§ Work item
Please copy every line of the data in which the string "about" appears.

Data entries
+-------+
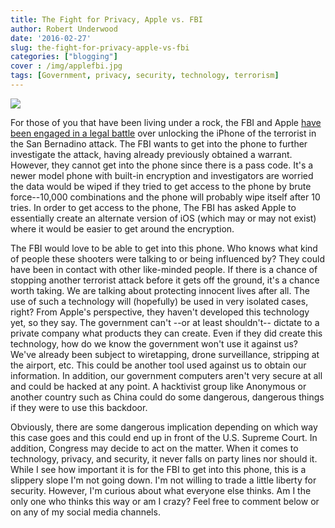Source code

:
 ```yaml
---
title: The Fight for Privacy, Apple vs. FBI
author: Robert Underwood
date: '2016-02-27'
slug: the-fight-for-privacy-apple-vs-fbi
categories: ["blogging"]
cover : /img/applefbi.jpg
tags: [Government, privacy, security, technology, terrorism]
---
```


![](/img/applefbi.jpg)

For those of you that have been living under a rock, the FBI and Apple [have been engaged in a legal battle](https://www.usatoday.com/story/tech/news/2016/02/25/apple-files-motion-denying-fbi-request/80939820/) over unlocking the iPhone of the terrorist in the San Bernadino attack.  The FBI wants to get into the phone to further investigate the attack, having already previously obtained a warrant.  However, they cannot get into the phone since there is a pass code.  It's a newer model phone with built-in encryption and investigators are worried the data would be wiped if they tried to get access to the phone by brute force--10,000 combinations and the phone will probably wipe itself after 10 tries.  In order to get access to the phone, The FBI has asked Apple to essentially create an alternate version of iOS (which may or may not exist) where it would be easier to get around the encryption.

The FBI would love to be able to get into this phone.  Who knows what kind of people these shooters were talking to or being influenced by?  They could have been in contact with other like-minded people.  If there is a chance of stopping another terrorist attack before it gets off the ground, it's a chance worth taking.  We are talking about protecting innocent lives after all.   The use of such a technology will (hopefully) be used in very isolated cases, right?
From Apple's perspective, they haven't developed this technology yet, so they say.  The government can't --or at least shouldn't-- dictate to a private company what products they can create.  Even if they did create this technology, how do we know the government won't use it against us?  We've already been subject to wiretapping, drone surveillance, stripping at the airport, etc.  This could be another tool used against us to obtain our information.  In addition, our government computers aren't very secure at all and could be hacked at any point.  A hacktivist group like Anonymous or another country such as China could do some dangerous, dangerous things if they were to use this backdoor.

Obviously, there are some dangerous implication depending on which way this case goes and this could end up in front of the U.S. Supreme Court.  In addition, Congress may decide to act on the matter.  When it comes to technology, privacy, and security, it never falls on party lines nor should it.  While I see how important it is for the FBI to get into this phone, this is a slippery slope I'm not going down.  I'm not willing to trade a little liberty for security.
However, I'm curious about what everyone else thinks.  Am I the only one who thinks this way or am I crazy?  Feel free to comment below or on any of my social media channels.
+-------+
§ Response box
The FBI would love to be able to get into this phone.  Who knows what kind of people these shooters were talking to or being influenced by?  They could have been in contact with other like-minded people.  If there is a chance of stopping another terrorist attack before it gets off the ground, it's a chance worth taking.  We are talking about protecting innocent lives after all.   The use of such a technology will (hopefully) be used in very isolated cases, right?
However, I'm curious about what everyone else thinks.  Am I the only one who thinks this way or am I crazy?  Feel free to comment below or on any of my social media channels.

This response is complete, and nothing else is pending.